TASK BRIEF => Collect all lines from the records below that include the word "sheet".

#####

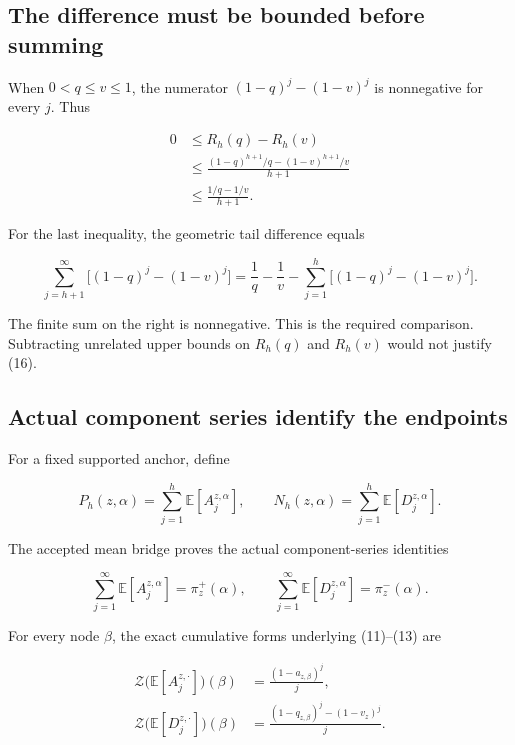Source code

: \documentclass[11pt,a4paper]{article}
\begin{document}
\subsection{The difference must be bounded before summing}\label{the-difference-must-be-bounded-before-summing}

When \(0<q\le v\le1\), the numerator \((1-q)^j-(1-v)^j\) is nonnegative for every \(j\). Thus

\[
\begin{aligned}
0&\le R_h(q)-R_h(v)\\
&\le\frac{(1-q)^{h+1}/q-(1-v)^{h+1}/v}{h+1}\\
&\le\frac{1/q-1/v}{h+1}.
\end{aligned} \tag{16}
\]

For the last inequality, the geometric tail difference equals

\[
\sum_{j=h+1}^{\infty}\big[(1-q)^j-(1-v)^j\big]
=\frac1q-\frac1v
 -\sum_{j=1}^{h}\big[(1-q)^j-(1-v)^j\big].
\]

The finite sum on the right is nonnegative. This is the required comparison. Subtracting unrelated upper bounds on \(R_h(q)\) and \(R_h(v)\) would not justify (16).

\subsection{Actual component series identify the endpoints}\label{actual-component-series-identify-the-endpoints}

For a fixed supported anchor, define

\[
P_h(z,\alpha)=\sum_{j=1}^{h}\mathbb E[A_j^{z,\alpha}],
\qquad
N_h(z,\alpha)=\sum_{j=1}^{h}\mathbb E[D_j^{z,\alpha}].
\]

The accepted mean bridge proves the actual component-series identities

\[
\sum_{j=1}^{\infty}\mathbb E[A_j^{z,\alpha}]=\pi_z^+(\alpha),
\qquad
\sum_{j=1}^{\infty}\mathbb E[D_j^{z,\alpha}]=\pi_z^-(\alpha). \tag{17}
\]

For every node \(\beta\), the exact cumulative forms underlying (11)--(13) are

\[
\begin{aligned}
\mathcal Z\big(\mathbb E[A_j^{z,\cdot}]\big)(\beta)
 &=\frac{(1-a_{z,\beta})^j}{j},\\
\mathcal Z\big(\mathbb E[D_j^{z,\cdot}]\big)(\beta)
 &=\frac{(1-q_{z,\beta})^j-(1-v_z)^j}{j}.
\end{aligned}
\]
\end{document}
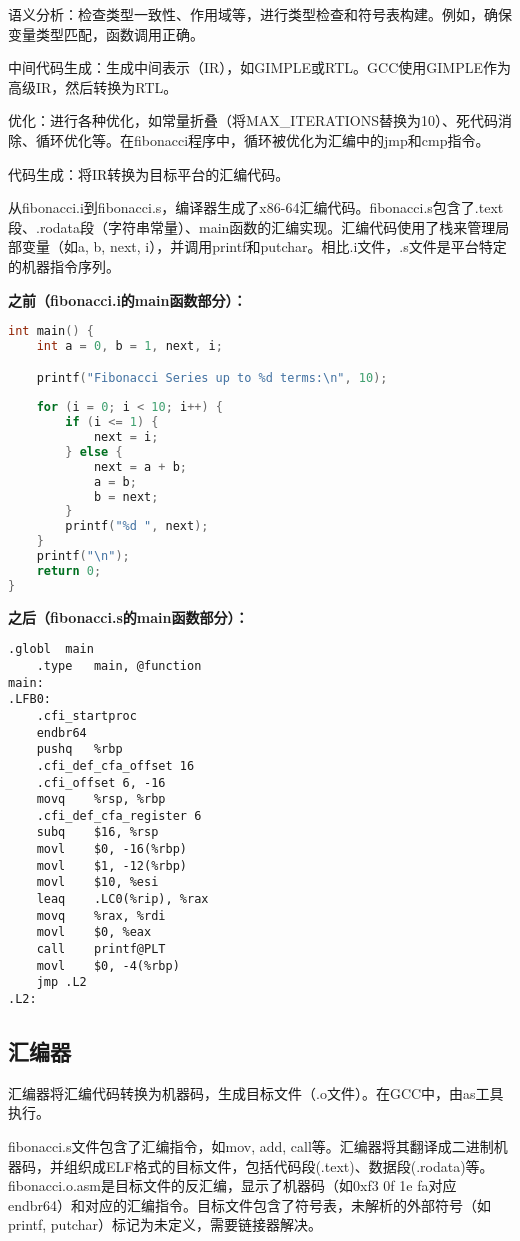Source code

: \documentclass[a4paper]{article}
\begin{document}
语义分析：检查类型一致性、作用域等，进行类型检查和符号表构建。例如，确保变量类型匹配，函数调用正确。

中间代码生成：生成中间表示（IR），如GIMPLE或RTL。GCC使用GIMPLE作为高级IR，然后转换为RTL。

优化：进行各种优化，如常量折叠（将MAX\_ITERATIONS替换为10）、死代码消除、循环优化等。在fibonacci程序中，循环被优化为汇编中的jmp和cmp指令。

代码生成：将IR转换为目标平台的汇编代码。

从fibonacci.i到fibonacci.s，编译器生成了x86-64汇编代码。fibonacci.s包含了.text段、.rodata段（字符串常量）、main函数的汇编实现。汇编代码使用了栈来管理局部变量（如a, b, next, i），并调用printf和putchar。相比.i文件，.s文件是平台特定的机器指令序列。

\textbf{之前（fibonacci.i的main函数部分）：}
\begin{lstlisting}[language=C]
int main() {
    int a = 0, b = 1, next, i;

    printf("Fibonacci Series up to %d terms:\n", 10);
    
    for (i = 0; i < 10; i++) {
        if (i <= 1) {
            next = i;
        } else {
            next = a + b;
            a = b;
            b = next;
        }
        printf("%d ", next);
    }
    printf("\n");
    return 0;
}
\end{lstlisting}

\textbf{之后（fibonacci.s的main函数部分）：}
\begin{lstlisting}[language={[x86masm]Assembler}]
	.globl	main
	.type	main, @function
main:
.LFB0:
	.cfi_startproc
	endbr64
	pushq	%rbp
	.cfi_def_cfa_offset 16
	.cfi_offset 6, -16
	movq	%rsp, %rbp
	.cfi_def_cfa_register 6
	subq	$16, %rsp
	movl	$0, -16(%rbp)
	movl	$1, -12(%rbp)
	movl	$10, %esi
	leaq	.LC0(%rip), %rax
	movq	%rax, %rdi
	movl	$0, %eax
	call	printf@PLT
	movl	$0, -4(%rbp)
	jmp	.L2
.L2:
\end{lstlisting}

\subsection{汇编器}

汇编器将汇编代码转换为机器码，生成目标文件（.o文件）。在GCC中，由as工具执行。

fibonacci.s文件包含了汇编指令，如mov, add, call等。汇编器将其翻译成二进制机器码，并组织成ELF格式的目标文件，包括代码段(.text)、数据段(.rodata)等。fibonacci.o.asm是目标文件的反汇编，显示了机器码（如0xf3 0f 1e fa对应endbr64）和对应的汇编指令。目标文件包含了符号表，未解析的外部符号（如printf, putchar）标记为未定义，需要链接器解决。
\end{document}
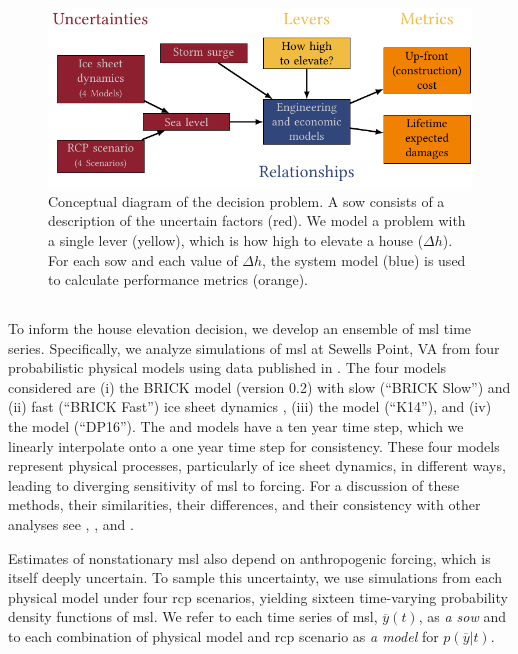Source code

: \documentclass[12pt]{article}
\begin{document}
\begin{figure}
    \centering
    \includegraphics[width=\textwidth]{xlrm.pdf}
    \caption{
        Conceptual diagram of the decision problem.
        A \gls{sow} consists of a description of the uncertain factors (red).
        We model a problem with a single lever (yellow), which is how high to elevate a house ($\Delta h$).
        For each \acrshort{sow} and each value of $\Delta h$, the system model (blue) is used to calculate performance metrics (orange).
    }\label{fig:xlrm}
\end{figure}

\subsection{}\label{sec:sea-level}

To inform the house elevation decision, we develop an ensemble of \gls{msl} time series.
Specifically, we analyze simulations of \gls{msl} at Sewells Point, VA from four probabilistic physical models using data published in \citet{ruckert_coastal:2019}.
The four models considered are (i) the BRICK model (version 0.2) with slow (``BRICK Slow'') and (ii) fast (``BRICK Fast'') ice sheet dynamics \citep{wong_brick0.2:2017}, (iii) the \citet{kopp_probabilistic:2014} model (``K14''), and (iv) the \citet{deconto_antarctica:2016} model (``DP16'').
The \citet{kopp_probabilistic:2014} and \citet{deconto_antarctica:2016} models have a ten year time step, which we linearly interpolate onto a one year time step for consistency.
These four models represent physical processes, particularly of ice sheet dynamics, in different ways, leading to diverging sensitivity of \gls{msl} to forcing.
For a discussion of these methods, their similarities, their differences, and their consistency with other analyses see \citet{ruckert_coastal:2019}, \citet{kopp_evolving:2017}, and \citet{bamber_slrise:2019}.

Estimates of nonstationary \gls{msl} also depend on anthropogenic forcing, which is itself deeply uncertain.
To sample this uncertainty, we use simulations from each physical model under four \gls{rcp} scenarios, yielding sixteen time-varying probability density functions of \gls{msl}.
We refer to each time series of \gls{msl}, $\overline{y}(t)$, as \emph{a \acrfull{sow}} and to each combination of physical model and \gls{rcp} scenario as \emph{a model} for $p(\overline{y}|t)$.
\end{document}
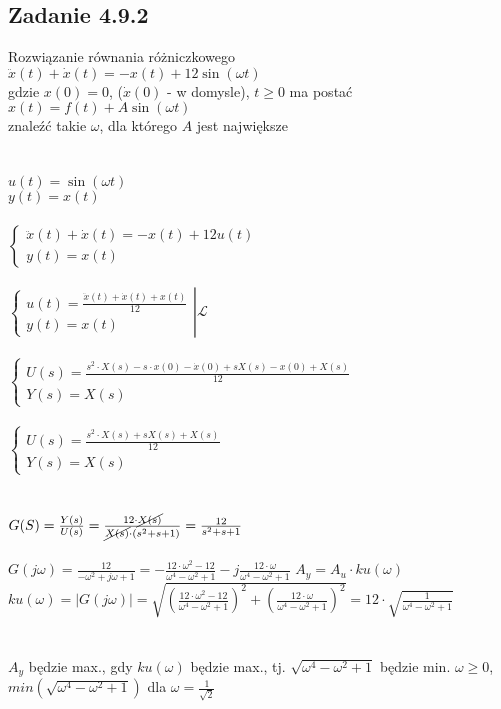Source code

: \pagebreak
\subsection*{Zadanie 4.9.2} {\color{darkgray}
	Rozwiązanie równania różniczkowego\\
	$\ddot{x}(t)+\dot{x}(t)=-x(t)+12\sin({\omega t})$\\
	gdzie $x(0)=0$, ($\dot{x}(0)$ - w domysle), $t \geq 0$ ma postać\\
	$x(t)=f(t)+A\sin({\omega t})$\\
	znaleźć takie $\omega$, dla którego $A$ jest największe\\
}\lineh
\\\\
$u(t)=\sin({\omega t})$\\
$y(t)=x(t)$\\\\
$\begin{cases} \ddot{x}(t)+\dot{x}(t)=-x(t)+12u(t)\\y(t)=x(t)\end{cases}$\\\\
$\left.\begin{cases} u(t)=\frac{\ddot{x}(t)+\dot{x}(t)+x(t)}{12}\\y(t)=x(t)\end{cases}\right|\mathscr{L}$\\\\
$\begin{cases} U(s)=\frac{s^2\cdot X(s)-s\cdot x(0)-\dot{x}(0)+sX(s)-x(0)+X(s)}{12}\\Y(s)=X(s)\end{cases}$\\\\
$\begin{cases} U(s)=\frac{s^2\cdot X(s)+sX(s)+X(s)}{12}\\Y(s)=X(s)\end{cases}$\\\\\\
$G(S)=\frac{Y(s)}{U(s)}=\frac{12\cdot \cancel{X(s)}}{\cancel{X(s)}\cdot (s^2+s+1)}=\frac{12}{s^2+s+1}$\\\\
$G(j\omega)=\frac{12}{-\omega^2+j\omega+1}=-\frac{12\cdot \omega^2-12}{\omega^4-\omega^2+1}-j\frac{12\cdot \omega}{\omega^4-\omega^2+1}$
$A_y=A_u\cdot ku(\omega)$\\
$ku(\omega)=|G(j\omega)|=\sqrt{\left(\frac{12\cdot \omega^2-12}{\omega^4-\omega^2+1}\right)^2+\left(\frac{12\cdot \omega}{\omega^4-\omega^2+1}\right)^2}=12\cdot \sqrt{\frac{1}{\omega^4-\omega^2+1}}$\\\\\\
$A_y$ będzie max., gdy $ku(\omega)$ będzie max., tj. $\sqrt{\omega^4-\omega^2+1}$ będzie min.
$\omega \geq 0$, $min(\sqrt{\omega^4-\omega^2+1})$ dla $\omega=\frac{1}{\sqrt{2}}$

#####

OUTPUT FOR THIS TASK =>
The four models considered are (i) the BRICK model (version 0.2) with slow (``BRICK Slow'') and (ii) fast (``BRICK Fast'') ice sheet dynamics \citep{wong_brick0.2:2017}, (iii) the \citet{kopp_probabilistic:2014} model (``K14''), and (iv) the \citet{deconto_antarctica:2016} model (``DP16'').
These four models represent physical processes, particularly of ice sheet dynamics, in different ways, leading to diverging sensitivity of \gls{msl} to forcing.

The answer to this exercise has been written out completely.